Extracted records
>>>
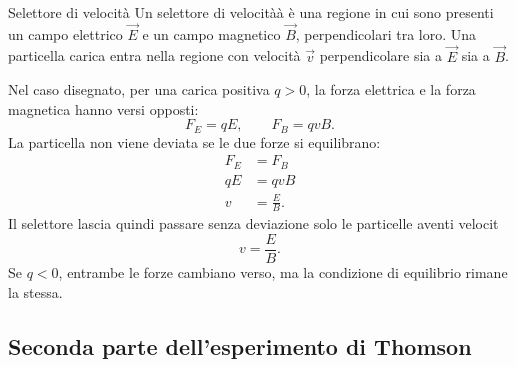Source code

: \documentclass[a4paper]{article}
\begin{document}
\begin{snippetexample}{Selettore di velocità}
    Un selettore di velocitàà è una regione in cui sono presenti un campo elettrico \(\vec{E}\) e un campo magnetico \(\vec{B}\), perpendicolari tra loro. Una particella carica entra nella regione con velocità \(\vec{v}\) perpendicolare sia a \(\vec{E}\) sia a \(\vec{B}\).

    Nel caso disegnato, per una carica positiva \(q>0\), la forza elettrica e la forza magnetica hanno versi opposti:
    \[
        F_E=qE,
        \qquad
        F_B=qvB.
    \]
    La particella non viene deviata se le due forze si equilibrano:
    \begin{align*}
        F_E&=F_B \\
        qE&=qvB \\
        v&=\frac{E}{B}.
    \end{align*}
    Il selettore lascia quindi passare senza deviazione solo le particelle aventi velocit
    \[
        v=\frac{E}{B}.
    \]
    Se \(q<0\), entrambe le forze cambiano verso, ma la condizione di equilibrio rimane la stessa.
\end{snippetexample}

\begin{center}
\end{center}

\subsection{Seconda parte dell'esperimento di Thomson}
\end{document}
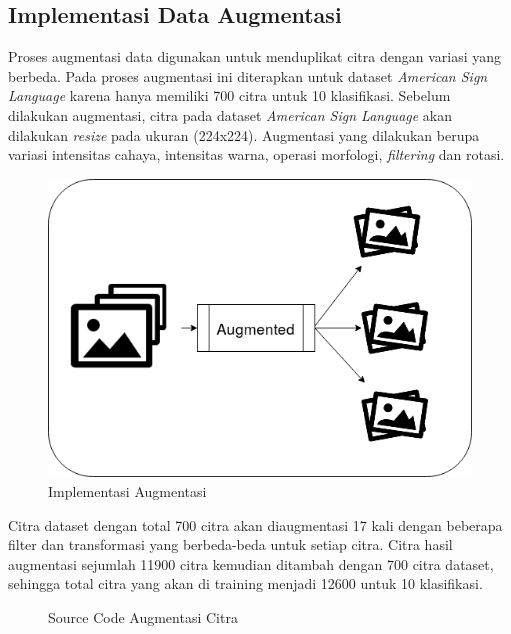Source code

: \subsection{Implementasi Data Augmentasi}
Proses augmentasi data digunakan untuk menduplikat citra dengan variasi yang berbeda. Pada proses augmentasi ini diterapkan untuk dataset \textit{American Sign Language} karena hanya memiliki 700 citra untuk 10 klasifikasi. Sebelum dilakukan augmentasi, citra pada dataset \textit{American Sign Language} akan dilakukan \textit{resize} pada ukuran (224x224). Augmentasi yang dilakukan berupa variasi intensitas cahaya, intensitas warna, operasi morfologi, \textit{filtering} dan rotasi.
\begin{figure}[H]
	\centering
	\includegraphics[width=0.6\linewidth]{augmented}
	\caption{Implementasi Augmentasi}
	\label{fig:augmented}
\end{figure}

Citra dataset dengan total 700 citra akan diaugmentasi 17 kali dengan beberapa filter dan transformasi yang berbeda-beda untuk setiap citra. Citra hasil augmentasi sejumlah 11900 citra kemudian ditambah dengan 700 citra dataset, sehingga total citra yang akan di training menjadi 12600 untuk 10 klasifikasi.
\begin{figure}[H]
	\centering
	
	\caption{Source Code Augmentasi Citra}
\end{figure}
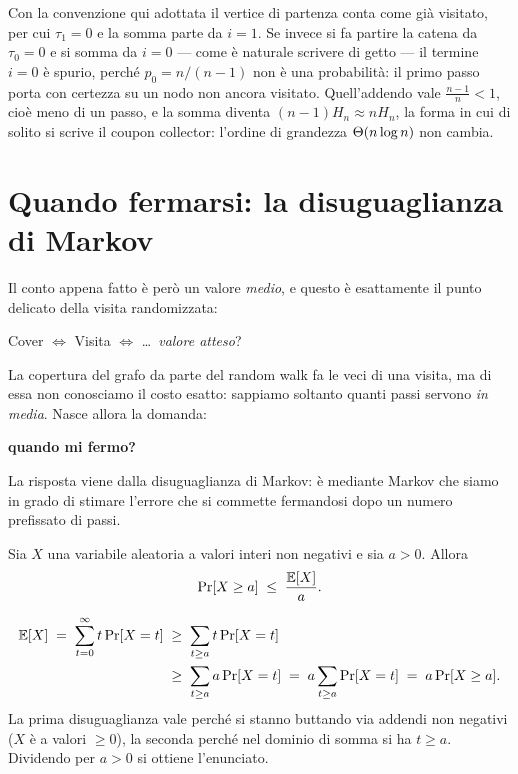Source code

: \begin{osservazione}
Con la convenzione qui adottata il vertice di partenza conta come già visitato, per cui
$\tau_1 = 0$ e la somma parte da $i=1$. Se invece si fa partire la catena da $\tau_0 = 0$ e
si somma da $i=0$ --- come è naturale scrivere di getto --- il termine $i=0$ è spurio, perché
$p_0 = n/(n-1)$ non è una probabilità: il primo passo porta con certezza su un nodo non
ancora visitato. Quell'addendo vale $\frac{n-1}{n} < 1$, cioè meno di un passo, e la somma
diventa $(n-1)H_n \approx n H_n$, la forma in cui di solito si scrive il coupon collector:
l'ordine di grandezza $\Th(n\log n)$ non cambia.
\end{osservazione}

\section{Quando fermarsi: la disuguaglianza di Markov}

Il conto appena fatto è però un valore \emph{medio}, e questo è esattamente il punto delicato
della visita randomizzata:
\begin{center}
  Cover $\iff$ Visita $\iff$ \dots\ \emph{valore atteso}?
\end{center}
La copertura del grafo da parte del random walk fa le veci di una visita, ma di essa non
conosciamo il costo esatto: sappiamo soltanto quanti passi servono \emph{in media}. Nasce
allora la domanda:
\begin{center}
  \textbf{quando mi fermo?}
\end{center}
La risposta viene dalla disuguaglianza di Markov: è mediante Markov che siamo in grado di
stimare l'errore che si commette fermandosi dopo un numero prefissato di passi.

\begin{teorema}\label{thm:markov}
  Sia $X$ una variabile aleatoria a valori interi non negativi e sia $a > 0$. Allora
  \[
    \Pr[X \ge a] \;\le\; \frac{\E[X]}{a}.
  \]
\end{teorema}

\begin{dimostrazione}
  \begin{align*}
    \E[X] \;=\; \sum_{t=0}^{\infty} t \Pr[X = t]
      &\;\ge\; \sum_{t \ge a} t \Pr[X = t] \\
      &\;\ge\; \sum_{t \ge a} a \Pr[X = t]
      \;=\; a \sum_{t \ge a} \Pr[X = t]
      \;=\; a \Pr[X \ge a].
  \end{align*}
  La prima disuguaglianza vale perché si stanno buttando via addendi non negativi ($X$ è a
  valori $\ge 0$), la seconda perché nel dominio di somma si ha $t \ge a$. Dividendo per
  $a > 0$ si ottiene l'enunciato.
\end{dimostrazione}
<<<
Work to be completed: Above are records; repeat only the lines starting at the line with "da $\tau_0 = 0$ e" and ending at the line with "La prima disuguaglianza", exactly as they appear, both included.

Result for this task:
$\tau_1 = 0$ e la somma parte da $i=1$. Se invece si fa partire la catena da $\tau_0 = 0$ e
si somma da $i=0$ --- come è naturale scrivere di getto --- il termine $i=0$ è spurio, perché
$p_0 = n/(n-1)$ non è una probabilità: il primo passo porta con certezza su un nodo non
ancora visitato. Quell'addendo vale $\frac{n-1}{n} < 1$, cioè meno di un passo, e la somma
diventa $(n-1)H_n \approx n H_n$, la forma in cui di solito si scrive il coupon collector:
l'ordine di grandezza $\Th(n\log n)$ non cambia.
\end{osservazione}

\section{Quando fermarsi: la disuguaglianza di Markov}

Il conto appena fatto è però un valore \emph{medio}, e questo è esattamente il punto delicato
della visita randomizzata:
\begin{center}
  Cover $\iff$ Visita $\iff$ \dots\ \emph{valore atteso}?
\end{center}
La copertura del grafo da parte del random walk fa le veci di una visita, ma di essa non
conosciamo il costo esatto: sappiamo soltanto quanti passi servono \emph{in media}. Nasce
allora la domanda:
\begin{center}
  \textbf{quando mi fermo?}
\end{center}
La risposta viene dalla disuguaglianza di Markov: è mediante Markov che siamo in grado di
stimare l'errore che si commette fermandosi dopo un numero prefissato di passi.

\begin{teorema}\label{thm:markov}
  Sia $X$ una variabile aleatoria a valori interi non negativi e sia $a > 0$. Allora
  \[
    \Pr[X \ge a] \;\le\; \frac{\E[X]}{a}.
  \]
\end{teorema}

\begin{dimostrazione}
  \begin{align*}
    \E[X] \;=\; \sum_{t=0}^{\infty} t \Pr[X = t]
      &\;\ge\; \sum_{t \ge a} t \Pr[X = t] \\
      &\;\ge\; \sum_{t \ge a} a \Pr[X = t]
      \;=\; a \sum_{t \ge a} \Pr[X = t]
      \;=\; a \Pr[X \ge a].
  \end{align*}
  La prima disuguaglianza vale perché si stanno buttando via addendi non negativi ($X$ è a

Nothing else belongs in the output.